[RECORDS Boundary: Start]
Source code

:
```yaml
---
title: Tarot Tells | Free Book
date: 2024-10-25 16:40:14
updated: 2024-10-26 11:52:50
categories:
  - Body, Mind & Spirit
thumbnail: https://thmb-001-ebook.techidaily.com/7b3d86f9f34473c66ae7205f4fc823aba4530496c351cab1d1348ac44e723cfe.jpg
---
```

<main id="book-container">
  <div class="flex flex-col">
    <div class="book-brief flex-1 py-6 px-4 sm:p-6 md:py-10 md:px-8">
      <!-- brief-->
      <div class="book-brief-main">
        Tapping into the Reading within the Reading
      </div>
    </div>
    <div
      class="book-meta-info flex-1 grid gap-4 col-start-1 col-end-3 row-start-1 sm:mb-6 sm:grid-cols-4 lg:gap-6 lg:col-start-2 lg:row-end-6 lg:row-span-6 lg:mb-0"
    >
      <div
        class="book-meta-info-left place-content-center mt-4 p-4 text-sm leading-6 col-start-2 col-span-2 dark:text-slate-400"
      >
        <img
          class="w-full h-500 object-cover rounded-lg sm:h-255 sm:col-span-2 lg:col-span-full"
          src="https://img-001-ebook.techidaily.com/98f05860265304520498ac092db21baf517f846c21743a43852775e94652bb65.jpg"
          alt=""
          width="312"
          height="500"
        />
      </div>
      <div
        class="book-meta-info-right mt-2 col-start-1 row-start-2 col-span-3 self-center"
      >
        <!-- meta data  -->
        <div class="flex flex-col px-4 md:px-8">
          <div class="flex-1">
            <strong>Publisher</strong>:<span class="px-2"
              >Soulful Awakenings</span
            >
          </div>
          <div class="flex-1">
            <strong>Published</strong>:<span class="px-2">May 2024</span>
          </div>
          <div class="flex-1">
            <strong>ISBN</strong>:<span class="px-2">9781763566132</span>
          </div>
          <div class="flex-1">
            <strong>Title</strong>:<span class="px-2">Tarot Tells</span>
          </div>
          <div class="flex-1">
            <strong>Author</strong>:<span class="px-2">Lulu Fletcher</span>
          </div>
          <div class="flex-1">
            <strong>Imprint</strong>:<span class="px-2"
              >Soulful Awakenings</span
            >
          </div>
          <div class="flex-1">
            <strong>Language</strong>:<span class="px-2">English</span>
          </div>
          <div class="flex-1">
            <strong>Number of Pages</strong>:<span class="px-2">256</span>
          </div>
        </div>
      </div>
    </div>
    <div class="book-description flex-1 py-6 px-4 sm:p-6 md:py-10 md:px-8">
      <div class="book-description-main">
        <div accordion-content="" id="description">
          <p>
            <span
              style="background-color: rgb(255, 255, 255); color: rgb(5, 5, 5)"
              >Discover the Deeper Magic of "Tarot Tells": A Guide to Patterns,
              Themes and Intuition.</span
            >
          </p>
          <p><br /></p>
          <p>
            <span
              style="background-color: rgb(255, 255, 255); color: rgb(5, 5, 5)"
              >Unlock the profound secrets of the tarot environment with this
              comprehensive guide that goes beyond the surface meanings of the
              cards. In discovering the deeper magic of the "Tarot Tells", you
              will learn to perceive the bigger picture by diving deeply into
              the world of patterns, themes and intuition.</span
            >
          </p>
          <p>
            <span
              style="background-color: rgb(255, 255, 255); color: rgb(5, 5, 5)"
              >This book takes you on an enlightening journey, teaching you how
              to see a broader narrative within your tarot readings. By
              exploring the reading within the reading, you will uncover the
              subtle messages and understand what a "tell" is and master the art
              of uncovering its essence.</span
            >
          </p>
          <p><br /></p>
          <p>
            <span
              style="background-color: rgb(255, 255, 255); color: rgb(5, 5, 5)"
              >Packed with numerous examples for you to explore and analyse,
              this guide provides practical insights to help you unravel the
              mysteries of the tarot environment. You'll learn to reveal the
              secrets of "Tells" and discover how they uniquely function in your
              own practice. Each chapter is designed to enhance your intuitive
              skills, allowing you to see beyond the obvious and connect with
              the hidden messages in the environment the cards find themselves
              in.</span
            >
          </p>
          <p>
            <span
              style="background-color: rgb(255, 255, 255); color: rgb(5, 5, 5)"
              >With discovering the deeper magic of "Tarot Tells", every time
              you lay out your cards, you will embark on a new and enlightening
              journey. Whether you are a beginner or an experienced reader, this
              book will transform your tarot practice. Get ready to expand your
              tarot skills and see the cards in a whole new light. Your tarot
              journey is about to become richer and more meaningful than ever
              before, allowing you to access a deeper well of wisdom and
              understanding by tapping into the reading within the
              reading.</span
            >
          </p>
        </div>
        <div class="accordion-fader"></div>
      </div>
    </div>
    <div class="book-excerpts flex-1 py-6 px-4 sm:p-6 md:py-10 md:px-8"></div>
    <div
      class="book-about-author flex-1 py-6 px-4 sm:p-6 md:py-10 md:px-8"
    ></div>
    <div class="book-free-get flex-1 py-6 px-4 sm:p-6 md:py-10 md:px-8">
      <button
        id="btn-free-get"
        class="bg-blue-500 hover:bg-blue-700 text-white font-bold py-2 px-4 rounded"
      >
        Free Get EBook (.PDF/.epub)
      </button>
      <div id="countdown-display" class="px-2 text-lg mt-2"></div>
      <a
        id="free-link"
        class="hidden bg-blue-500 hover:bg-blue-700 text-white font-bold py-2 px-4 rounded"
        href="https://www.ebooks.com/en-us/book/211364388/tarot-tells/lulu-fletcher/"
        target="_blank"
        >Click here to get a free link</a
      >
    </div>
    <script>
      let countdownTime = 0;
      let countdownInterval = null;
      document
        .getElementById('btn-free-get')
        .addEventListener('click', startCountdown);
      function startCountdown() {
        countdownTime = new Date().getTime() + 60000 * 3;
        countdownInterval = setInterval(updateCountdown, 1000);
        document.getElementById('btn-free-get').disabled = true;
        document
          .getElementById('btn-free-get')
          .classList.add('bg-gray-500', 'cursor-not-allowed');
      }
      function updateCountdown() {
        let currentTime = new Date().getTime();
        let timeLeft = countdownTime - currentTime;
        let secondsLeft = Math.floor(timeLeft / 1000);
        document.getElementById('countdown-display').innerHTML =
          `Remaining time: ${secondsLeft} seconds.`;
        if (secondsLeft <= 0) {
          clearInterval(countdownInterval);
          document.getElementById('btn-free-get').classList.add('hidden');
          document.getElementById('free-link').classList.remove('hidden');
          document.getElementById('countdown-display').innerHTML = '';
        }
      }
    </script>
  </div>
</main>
[RECORDS Boundary: End]
## PROBLEM DESCRIPTION
If a line in the entries includes the word "within", copy that line out.

## ANSWER SECTION
        Tapping into the Reading within the Reading
              to see a broader narrative within your tarot readings. By
              exploring the reading within the reading, you will uncover the
              understanding by tapping into the reading within the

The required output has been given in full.